Public Services

McKee budget fully funds Raimondo / DOT plan to dismantle Kennedy Plaza

In an inauspicious start to his administration, Rhode Island Governor Daniel McKee has included funding in his 2022 budget for a DOT plan that would disrupt public transportation for elderly, disabled and BIPOC transit riders.

Rhode Island News: McKee budget fully funds Raimondo / DOT plan to dismantle Kennedy Plaza

March 14, 2021, 10:44 am

By Steve Ahlquist

Under Governor Gina Raimondo the Rhode Island Department of Transportation (DOT) hatched a plan to create three transit hubs in downtown Providence, moving the majority of riders to remote locations far from city services and businesses. Kennedy Plaza, long a centralized transit hub, would be reduced to six berths under this plan. Opposition came swiftly, as The Rhode Island Transit Riders Alliance joined with local organizations, including Grow Smart Rhode Island, the Jewelry District Association and the Providence Preservation Society to highlight the lack of public input in the process of developing the plan as well as the decline in quality of services created by the proposed design. Opponents also noted the plan would disproportionately affect the elderly, disabled and BIPOC populations that make up a majority of transit riders.

The plan is opposed by the Providence City Council and denounced as violating the professional planner’s ethical code and the 1964 Civil Rights Act by the Rhode Island Chapter of the American Planning Association. The plan violates the Transit Master Plan developed during the Raimondo Administration and is the subject of a Title VI lawsuit. Despite opposition the Administrations of Governor Raimondo and Providence Mayor Jorge Elorza have continued to aggressively push the plan forward, ignoring the public’s call for a more open, transparent and fair process. Both administrations have sided with downtown property owners and developers who want Kennedy Plaza cleared of the populations of homeless, students and BIPOC workers using public transportation to get to work that they see as detracting from the value of their properties.

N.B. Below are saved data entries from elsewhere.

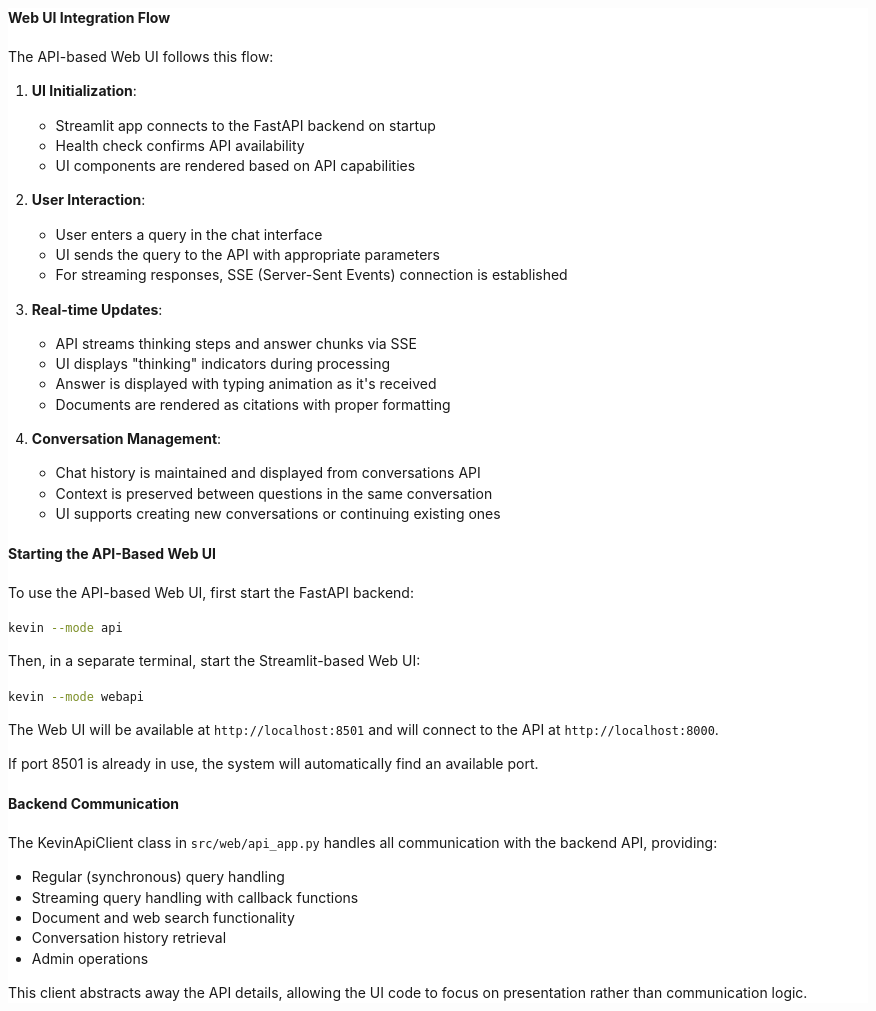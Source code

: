 #### Web UI Integration Flow

The API-based Web UI follows this flow:

1. **UI Initialization**:
   - Streamlit app connects to the FastAPI backend on startup
   - Health check confirms API availability
   - UI components are rendered based on API capabilities

2. **User Interaction**:
   - User enters a query in the chat interface
   - UI sends the query to the API with appropriate parameters
   - For streaming responses, SSE (Server-Sent Events) connection is established

3. **Real-time Updates**:
   - API streams thinking steps and answer chunks via SSE
   - UI displays "thinking" indicators during processing
   - Answer is displayed with typing animation as it's received
   - Documents are rendered as citations with proper formatting

4. **Conversation Management**:
   - Chat history is maintained and displayed from conversations API
   - Context is preserved between questions in the same conversation
   - UI supports creating new conversations or continuing existing ones

#### Starting the API-Based Web UI

To use the API-based Web UI, first start the FastAPI backend:

```bash
kevin --mode api
```

Then, in a separate terminal, start the Streamlit-based Web UI:

```bash
kevin --mode webapi
```

The Web UI will be available at `http://localhost:8501` and will connect to the API at `http://localhost:8000`.

If port 8501 is already in use, the system will automatically find an available port.

#### Backend Communication

The KevinApiClient class in `src/web/api_app.py` handles all communication with the backend API, providing:

- Regular (synchronous) query handling
- Streaming query handling with callback functions
- Document and web search functionality
- Conversation history retrieval
- Admin operations

This client abstracts away the API details, allowing the UI code to focus on presentation rather than communication logic.
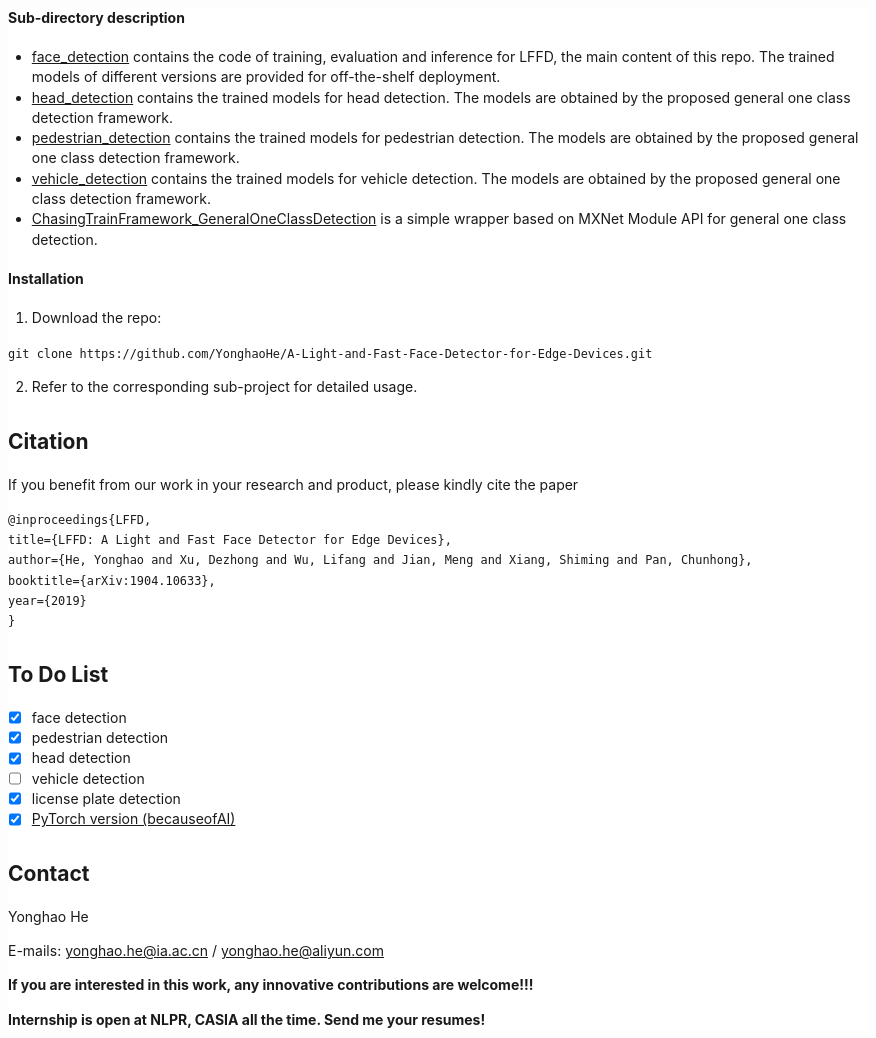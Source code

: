 #### Sub-directory description
* [face_detection](face_detection) contains the code of training, evaluation and inference for LFFD,
the main content of this repo. The trained models of different versions are provided for off-the-shelf deployment.
* [head_detection](head_detection) contains the trained models for head detection. The models are obtained by the
proposed general one class detection framework.
* [pedestrian_detection](pedestrian_detection) contains the trained models for pedestrian detection. The models are obtained by the
proposed general one class detection framework.
* [vehicle_detection](vehicle_detection) contains the trained models for vehicle detection. The models are obtained by the
proposed general one class detection framework.
* [ChasingTrainFramework_GeneralOneClassDetection](ChasingTrainFramework_GeneralOneClassDetection) is a simple 
wrapper based on MXNet Module API for general one class detection.

#### Installation
1. Download the repo:
```
git clone https://github.com/YonghaoHe/A-Light-and-Fast-Face-Detector-for-Edge-Devices.git
```
2. Refer to the corresponding sub-project for detailed usage.

## Citation
If you benefit from our work in your research and product, please kindly cite the paper
```
@inproceedings{LFFD,
title={LFFD: A Light and Fast Face Detector for Edge Devices},
author={He, Yonghao and Xu, Dezhong and Wu, Lifang and Jian, Meng and Xiang, Shiming and Pan, Chunhong},
booktitle={arXiv:1904.10633},
year={2019}
}
```

## To Do List
- [x] face detection
- [x] pedestrian detection
- [x] head detection
- [ ] vehicle detection
- [x] license plate detection
- [x] [PyTorch version (becauseofAI)](https://github.com/becauseofAI/lffd-pytorch)

## Contact
Yonghao He

E-mails: yonghao.he@ia.ac.cn / yonghao.he@aliyun.com

**If you are interested in this work, any innovative contributions are welcome!!!**

**Internship is open at NLPR, CASIA all the time. Send me your resumes!**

Many hoped that incoming Governor Daniel McKee would be open to reversing course on this plan that many see as an attack on public transportation, but instead McKee has fully funded the effort in his proposed FY2022 budget, released on Thursday. In the budget bill, H6122, McKee fully funds the plan, going so far as to extend the termination dates of the bonds approved by the public in 2014 for improvements to public transportation. These bonds, unissued since the 2014 referendum, need to be extended by two years, (without voter approval) in order to get the $20m needed for the Kennedy Plaza renovations and the development of two more hubs.

Raimondo’s (and now McKee’s) use of this bond money is controversial, as Rhode Island voters approved a bond referendum to improve public transportation, not dismantle it. Governor McKee accurately describes the 2014 bonds in one paragraph (page 101) of the thousands of pages of budget documents released on Thursday, saying, “In November 2014, Rhode Island voters approved a referendum for $35.0 million in General Obligation bonds that would ‘fund enhancements and renovations to mass transit hub infrastructure throughout the State of Rhode Island to improve access to multiple intermodal sites, key transportation, healthcare, and other locations.”

The plan to dismantle Kennedy Plaza and distribute the buses across downtown to the detriment of riders, especially elderly, disabled, student and BIPOC riders, is not what voters approved.

DOT’s Director Peter Alviti, through a spokesperson, promised that DOT would engage in robust public engagement about the plan. That public engagement never materialized, and instead we have a budget item, snuck in among thousands of pages, with the effect of thwarting the public interest and undermining public transportation.

This is an inauspicious start to Governor McKee’s administration of the state, and hopefully not a sign of things to come.